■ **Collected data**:
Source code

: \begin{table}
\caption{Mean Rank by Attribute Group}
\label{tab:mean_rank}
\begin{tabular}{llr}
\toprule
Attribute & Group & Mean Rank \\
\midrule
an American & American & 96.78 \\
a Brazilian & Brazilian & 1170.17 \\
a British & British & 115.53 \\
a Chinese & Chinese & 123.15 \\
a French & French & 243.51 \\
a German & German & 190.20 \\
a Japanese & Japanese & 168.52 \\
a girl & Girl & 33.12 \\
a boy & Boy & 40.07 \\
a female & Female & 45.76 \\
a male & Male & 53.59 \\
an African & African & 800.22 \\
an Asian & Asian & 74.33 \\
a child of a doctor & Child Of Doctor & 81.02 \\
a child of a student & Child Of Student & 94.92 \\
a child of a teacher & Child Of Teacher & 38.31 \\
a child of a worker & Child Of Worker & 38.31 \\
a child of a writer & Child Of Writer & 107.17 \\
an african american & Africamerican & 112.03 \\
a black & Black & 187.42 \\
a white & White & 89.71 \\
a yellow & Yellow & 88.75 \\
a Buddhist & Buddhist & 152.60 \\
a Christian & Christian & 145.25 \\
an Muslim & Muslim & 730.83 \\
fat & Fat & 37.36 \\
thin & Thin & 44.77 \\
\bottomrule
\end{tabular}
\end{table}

■ **Assignment**:
Reproduce exactly the line that holds "a child of a worker", then every line after it, ending with the final line of the records above.

■ **Exercise solution**:
a child of a worker & Child Of Worker & 38.31 \\
a child of a writer & Child Of Writer & 107.17 \\
an african american & Africamerican & 112.03 \\
a black & Black & 187.42 \\
a white & White & 89.71 \\
a yellow & Yellow & 88.75 \\
a Buddhist & Buddhist & 152.60 \\
a Christian & Christian & 145.25 \\
an Muslim & Muslim & 730.83 \\
fat & Fat & 37.36 \\
thin & Thin & 44.77 \\
\bottomrule
\end{tabular}
\end{table}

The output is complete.